Reprint all records below exactly. No images.
++++++
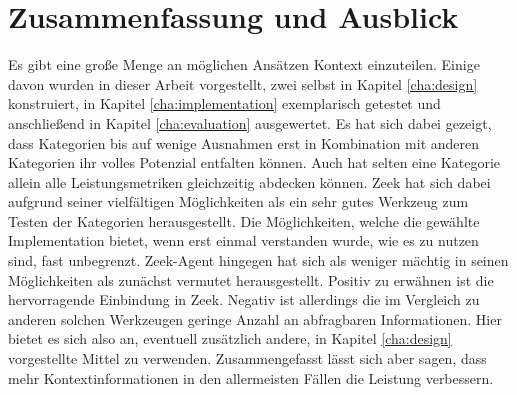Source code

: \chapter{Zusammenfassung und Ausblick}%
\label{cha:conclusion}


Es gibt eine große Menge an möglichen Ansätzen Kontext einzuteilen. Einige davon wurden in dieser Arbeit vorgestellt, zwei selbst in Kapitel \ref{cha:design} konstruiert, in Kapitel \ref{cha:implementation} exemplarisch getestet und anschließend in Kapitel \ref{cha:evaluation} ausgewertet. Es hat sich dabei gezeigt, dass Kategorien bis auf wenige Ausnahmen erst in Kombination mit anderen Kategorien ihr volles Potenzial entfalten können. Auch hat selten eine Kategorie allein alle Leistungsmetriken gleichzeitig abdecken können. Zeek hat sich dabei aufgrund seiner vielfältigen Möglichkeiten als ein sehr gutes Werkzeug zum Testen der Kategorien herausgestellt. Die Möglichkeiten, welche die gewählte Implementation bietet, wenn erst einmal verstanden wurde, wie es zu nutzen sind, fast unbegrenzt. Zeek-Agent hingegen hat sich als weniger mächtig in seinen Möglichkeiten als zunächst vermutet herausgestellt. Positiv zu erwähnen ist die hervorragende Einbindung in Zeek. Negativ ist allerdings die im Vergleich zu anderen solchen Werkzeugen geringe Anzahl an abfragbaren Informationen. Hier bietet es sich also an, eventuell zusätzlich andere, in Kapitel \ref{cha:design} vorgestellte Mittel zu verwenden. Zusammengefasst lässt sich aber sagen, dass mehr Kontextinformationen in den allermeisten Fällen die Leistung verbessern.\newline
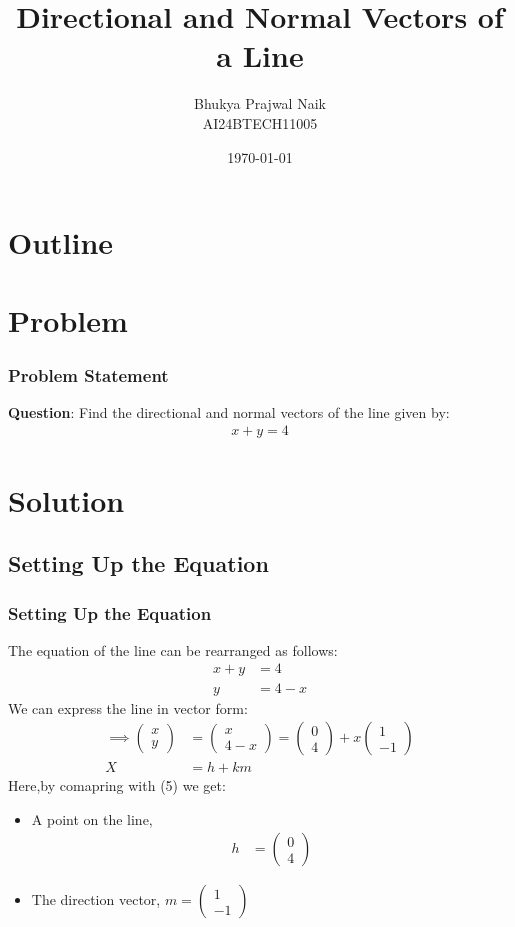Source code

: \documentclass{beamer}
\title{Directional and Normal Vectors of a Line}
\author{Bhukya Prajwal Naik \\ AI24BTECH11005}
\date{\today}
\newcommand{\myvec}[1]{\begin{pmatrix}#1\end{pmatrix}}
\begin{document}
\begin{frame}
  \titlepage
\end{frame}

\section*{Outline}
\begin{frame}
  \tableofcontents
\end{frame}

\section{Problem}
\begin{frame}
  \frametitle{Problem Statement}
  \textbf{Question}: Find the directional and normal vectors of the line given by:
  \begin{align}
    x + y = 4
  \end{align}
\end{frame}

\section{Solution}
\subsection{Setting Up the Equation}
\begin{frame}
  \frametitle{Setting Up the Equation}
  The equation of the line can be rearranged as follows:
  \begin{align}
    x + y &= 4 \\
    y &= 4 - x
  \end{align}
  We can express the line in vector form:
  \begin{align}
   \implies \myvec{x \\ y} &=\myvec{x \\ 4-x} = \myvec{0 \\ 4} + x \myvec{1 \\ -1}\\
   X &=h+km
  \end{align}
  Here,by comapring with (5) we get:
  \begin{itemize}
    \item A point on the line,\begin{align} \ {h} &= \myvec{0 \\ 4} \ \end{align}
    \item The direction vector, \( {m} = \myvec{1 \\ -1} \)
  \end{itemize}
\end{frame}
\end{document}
++++++
*OUTPUT*.
Source code

: \chapter{Zusammenfassung und Ausblick}%
\label{cha:conclusion}


Es gibt eine große Menge an möglichen Ansätzen Kontext einzuteilen. Einige davon wurden in dieser Arbeit vorgestellt, zwei selbst in Kapitel \ref{cha:design} konstruiert, in Kapitel \ref{cha:implementation} exemplarisch getestet und anschließend in Kapitel \ref{cha:evaluation} ausgewertet. Es hat sich dabei gezeigt, dass Kategorien bis auf wenige Ausnahmen erst in Kombination mit anderen Kategorien ihr volles Potenzial entfalten können. Auch hat selten eine Kategorie allein alle Leistungsmetriken gleichzeitig abdecken können. Zeek hat sich dabei aufgrund seiner vielfältigen Möglichkeiten als ein sehr gutes Werkzeug zum Testen der Kategorien herausgestellt. Die Möglichkeiten, welche die gewählte Implementation bietet, wenn erst einmal verstanden wurde, wie es zu nutzen sind, fast unbegrenzt. Zeek-Agent hingegen hat sich als weniger mächtig in seinen Möglichkeiten als zunächst vermutet herausgestellt. Positiv zu erwähnen ist die hervorragende Einbindung in Zeek. Negativ ist allerdings die im Vergleich zu anderen solchen Werkzeugen geringe Anzahl an abfragbaren Informationen. Hier bietet es sich also an, eventuell zusätzlich andere, in Kapitel \ref{cha:design} vorgestellte Mittel zu verwenden. Zusammengefasst lässt sich aber sagen, dass mehr Kontextinformationen in den allermeisten Fällen die Leistung verbessern.\newline
Source code

: \documentclass{beamer}
\title{Directional and Normal Vectors of a Line}
\author{Bhukya Prajwal Naik \\ AI24BTECH11005}
\date{\today}
\newcommand{\myvec}[1]{\begin{pmatrix}#1\end{pmatrix}}
\begin{document}
\begin{frame}
  \titlepage
\end{frame}

\section*{Outline}
\begin{frame}
  \tableofcontents
\end{frame}

\section{Problem}
\begin{frame}
  \frametitle{Problem Statement}
  \textbf{Question}: Find the directional and normal vectors of the line given by:
  \begin{align}
    x + y = 4
  \end{align}
\end{frame}

\section{Solution}
\subsection{Setting Up the Equation}
\begin{frame}
  \frametitle{Setting Up the Equation}
  The equation of the line can be rearranged as follows:
  \begin{align}
    x + y &= 4 \\
    y &= 4 - x
  \end{align}
  We can express the line in vector form:
  \begin{align}
   \implies \myvec{x \\ y} &=\myvec{x \\ 4-x} = \myvec{0 \\ 4} + x \myvec{1 \\ -1}\\
   X &=h+km
  \end{align}
  Here,by comapring with (5) we get:
  \begin{itemize}
    \item A point on the line,\begin{align} \ {h} &= \myvec{0 \\ 4} \ \end{align}
    \item The direction vector, \( {m} = \myvec{1 \\ -1} \)
  \end{itemize}
\end{frame}
\end{document}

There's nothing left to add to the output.